Organizing an Out-of-State Job Hunt

Author: Alecia Pirulis


As the sun sets on the Great Recession and the dust begins to settle, small but noticeable changes are becoming evident: Many Americans are saving more. They tend to be thriftier. And, they are relying less on credit. A large number have suffered through job losses, unemployment, and under-employment.

As jobs have become more scarce and more people are competing for jobs (as many as four to one, as opposed to one to one before the recession), many more job-seekers are open to finding work out of state. It’s no secret that certain cities have much healthier job markets than others. Some came through the recession not only unscathed, but robust. Fargo, North Dakota, for example, has an unemployment rate of just 3.1 percent – far below the national unemployment rate.

Before looking for a job out of state, first determine which cities would work for you and your family. Research the area and learn about schools, housing, crime rate, traffic, neighborhoods, and quality of life. You want a city you’ll be able to enjoy, so nearby restaurants, shopping, parks, museums, and entertainment venues are important. Easy access to public transportation and a pedestrian-friendly environment are also big advantages.

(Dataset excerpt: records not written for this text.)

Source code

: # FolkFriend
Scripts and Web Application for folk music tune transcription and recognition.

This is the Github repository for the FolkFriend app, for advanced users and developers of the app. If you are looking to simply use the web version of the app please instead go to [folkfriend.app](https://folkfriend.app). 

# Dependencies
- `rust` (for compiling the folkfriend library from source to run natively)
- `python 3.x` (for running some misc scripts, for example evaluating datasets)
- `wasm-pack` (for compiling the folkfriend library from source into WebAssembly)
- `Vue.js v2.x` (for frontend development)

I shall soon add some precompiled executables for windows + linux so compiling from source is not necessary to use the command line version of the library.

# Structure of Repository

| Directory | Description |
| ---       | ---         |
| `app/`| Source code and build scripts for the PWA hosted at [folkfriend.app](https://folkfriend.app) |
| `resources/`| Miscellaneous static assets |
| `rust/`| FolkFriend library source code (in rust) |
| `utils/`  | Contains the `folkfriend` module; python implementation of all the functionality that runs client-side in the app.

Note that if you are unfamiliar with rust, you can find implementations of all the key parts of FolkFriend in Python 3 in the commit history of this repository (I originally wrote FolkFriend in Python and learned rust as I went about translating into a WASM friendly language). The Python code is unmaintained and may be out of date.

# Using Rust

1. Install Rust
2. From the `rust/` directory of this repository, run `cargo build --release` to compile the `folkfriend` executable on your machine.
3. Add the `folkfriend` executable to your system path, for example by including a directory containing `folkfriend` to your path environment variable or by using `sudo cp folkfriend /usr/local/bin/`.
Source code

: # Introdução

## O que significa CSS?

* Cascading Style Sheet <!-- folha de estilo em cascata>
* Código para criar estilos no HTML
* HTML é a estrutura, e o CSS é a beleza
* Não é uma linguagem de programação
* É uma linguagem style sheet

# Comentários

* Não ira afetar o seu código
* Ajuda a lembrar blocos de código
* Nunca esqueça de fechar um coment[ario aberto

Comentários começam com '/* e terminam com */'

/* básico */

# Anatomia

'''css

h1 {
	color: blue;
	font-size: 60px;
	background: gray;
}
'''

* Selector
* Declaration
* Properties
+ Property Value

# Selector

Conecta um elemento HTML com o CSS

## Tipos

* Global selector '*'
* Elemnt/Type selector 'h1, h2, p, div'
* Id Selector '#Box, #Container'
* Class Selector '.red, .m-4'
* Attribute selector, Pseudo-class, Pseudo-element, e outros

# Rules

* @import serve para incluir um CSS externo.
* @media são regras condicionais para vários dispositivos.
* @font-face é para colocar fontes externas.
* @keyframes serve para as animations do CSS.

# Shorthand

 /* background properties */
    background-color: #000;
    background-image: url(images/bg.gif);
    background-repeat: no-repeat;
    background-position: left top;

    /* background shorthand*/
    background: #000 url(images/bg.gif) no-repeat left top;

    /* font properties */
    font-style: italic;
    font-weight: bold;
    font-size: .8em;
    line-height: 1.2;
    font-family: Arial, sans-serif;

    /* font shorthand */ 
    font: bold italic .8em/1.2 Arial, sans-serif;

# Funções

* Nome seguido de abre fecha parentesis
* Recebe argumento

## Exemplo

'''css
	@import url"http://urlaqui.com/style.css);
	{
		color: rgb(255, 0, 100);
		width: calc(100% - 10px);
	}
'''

Before starting an out-of-state job search, check over your resume and be sure all of the information is current. Don’t include your address on your resume – many employers won’t look past the out-of-state address and may pass you up for an in-state candidate. Use job boards, the local chamber of commerce, LinkedIn, company websites, and possibly a recruiter to find opportunities. Try to line up several interviews back-to-back to cut down on travel expenses. While you are in the area, make a few cold calls to companies you are interested in. Explain that you are moving to the area and are very interested in their company. They may at least request your resume, if not set up an interview.

The final decision is probably the most crucial: where will you live? Take some time to explore the areas – talk to locals and ask about shopping, nightlife, and schools. Decide if you would prefer to rent for a while until you are sure this is a location you plan to stay in long-term, or if you’d rather buy right away.

Investigate the neighborhoods you are interested in thoroughly at different times of the day. How’s the traffic around rush hour? Where’s the bus stop? Are the neighbors out in the evening, walking dogs, pushing strollers, and stopping to chat, or is the neighborhood buttoned up tight? Which do you prefer? Is there an accessible shopping area, and how far are you from downtown? Be sure to check out parks, entertainment venues, and opportunities to enjoy any hobbies you may have (if you enjoy surfing, how far are you from the beach? If you love to golf, where’s the nearest course? If you enjoy art, is there a studio/art supply store in the neighborhood?)

Relocating can be an exciting adventure or an event riddled with stress. Finding the right place to live, starting a new job, perhaps dealing with children switching schools – try to approach the move with a positive attitude – it is a fun adventure, filled with possibilities.